__Dataset__:

.....

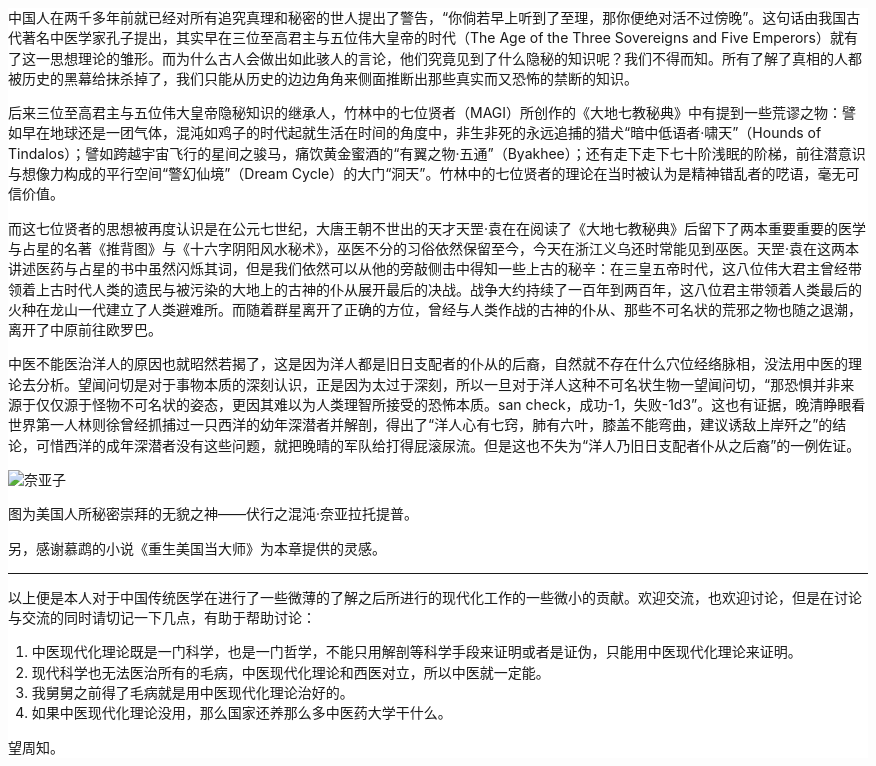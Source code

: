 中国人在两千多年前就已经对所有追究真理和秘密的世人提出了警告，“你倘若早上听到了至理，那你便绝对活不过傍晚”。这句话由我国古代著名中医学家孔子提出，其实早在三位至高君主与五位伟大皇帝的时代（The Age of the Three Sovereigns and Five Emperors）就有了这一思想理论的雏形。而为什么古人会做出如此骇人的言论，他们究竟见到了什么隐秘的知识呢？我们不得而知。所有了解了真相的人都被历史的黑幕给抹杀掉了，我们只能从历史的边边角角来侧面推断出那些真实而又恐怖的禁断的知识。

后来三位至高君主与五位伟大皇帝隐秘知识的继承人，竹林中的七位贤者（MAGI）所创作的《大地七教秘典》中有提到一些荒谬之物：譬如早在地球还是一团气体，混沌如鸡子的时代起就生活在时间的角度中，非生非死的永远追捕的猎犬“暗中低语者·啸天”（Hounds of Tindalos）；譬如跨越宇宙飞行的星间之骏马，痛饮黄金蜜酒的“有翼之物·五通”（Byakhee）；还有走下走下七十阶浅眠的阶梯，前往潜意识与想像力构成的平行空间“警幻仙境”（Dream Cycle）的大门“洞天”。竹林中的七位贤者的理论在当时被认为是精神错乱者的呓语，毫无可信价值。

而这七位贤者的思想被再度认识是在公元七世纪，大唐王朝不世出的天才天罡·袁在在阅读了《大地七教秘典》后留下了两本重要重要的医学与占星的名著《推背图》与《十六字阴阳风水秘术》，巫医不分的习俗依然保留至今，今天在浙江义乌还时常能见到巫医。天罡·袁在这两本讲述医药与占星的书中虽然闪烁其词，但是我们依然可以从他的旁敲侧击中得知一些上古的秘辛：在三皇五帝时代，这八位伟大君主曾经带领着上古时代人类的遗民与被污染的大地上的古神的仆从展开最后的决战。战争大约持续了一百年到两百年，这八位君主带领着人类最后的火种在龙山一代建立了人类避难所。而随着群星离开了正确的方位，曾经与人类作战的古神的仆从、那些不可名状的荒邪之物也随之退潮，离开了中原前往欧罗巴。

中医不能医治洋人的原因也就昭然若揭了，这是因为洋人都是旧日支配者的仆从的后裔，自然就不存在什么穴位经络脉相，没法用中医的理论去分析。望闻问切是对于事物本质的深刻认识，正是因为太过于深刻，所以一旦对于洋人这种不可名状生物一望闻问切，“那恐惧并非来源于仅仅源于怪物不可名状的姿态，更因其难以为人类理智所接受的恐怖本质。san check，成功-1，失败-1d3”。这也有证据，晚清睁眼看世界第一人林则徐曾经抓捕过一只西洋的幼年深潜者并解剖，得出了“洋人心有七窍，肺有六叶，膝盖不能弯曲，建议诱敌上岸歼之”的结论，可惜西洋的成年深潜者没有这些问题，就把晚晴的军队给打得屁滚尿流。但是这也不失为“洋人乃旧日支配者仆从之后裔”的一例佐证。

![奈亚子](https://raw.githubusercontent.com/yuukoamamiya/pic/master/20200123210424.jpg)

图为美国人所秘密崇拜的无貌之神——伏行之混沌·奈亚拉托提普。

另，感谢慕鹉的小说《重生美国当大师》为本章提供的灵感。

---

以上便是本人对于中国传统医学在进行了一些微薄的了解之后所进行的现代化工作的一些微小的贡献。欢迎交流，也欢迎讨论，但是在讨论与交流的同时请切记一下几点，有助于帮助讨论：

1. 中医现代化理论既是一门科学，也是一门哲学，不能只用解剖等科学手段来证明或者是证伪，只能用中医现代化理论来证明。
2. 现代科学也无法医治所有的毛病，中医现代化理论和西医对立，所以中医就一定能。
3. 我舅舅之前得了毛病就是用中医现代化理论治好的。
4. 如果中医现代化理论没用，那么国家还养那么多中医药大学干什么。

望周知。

.....

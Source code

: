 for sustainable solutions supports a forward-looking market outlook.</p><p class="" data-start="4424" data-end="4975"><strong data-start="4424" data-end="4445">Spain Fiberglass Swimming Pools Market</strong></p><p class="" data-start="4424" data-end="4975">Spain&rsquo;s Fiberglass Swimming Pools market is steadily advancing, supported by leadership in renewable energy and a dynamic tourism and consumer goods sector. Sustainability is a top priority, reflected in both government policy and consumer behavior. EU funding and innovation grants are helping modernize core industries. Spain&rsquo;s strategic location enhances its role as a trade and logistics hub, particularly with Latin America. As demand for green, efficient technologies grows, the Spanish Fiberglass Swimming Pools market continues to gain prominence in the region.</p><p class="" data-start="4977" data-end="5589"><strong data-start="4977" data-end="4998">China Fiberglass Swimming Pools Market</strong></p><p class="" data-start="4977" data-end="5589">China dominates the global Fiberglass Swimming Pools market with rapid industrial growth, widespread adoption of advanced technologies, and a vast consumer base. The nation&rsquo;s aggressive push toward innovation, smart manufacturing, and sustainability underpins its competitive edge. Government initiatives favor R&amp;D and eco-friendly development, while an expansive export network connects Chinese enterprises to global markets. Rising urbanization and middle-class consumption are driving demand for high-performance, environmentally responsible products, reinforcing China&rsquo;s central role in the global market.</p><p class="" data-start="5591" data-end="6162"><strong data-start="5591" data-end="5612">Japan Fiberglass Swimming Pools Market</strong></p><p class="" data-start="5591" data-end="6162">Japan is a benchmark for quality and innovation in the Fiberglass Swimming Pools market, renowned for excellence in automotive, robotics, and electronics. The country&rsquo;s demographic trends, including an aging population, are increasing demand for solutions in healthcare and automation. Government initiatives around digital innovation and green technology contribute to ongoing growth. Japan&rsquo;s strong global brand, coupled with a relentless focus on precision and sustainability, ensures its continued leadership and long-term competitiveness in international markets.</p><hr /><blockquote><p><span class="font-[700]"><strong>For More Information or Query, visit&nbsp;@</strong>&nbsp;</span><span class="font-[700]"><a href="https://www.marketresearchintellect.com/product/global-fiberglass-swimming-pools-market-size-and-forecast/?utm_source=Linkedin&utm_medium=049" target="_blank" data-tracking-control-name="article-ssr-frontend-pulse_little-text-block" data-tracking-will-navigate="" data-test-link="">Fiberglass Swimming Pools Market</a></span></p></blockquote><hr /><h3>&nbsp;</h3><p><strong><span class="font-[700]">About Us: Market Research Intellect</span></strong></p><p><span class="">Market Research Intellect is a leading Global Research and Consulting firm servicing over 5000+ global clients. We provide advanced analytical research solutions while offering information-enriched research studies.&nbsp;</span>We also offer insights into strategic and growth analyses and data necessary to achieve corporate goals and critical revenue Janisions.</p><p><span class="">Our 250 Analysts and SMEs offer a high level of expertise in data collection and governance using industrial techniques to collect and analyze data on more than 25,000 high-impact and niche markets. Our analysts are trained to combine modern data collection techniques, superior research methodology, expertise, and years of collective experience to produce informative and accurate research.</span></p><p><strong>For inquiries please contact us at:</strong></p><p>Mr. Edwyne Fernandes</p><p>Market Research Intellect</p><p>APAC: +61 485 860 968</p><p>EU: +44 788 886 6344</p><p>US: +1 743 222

.....

__Task to complete__: Lines that contain the string "大地七教秘典" should be copied from the material above.

__Solution__:
后来三位至高君主与五位伟大皇帝隐秘知识的继承人，竹林中的七位贤者（MAGI）所创作的《大地七教秘典》中有提到一些荒谬之物：譬如早在地球还是一团气体，混沌如鸡子的时代起就生活在时间的角度中，非生非死的永远追捕的猎犬“暗中低语者·啸天”（Hounds of Tindalos）；譬如跨越宇宙飞行的星间之骏马，痛饮黄金蜜酒的“有翼之物·五通”（Byakhee）；还有走下走下七十阶浅眠的阶梯，前往潜意识与想像力构成的平行空间“警幻仙境”（Dream Cycle）的大门“洞天”。竹林中的七位贤者的理论在当时被认为是精神错乱者的呓语，毫无可信价值。
而这七位贤者的思想被再度认识是在公元七世纪，大唐王朝不世出的天才天罡·袁在在阅读了《大地七教秘典》后留下了两本重要重要的医学与占星的名著《推背图》与《十六字阴阳风水秘术》，巫医不分的习俗依然保留至今，今天在浙江义乌还时常能见到巫医。天罡·袁在这两本讲述医药与占星的书中虽然闪烁其词，但是我们依然可以从他的旁敲侧击中得知一些上古的秘辛：在三皇五帝时代，这八位伟大君主曾经带领着上古时代人类的遗民与被污染的大地上的古神的仆从展开最后的决战。战争大约持续了一百年到两百年，这八位君主带领着人类最后的火种在龙山一代建立了人类避难所。而随着群星离开了正确的方位，曾经与人类作战的古神的仆从、那些不可名状的荒邪之物也随之退潮，离开了中原前往欧罗巴。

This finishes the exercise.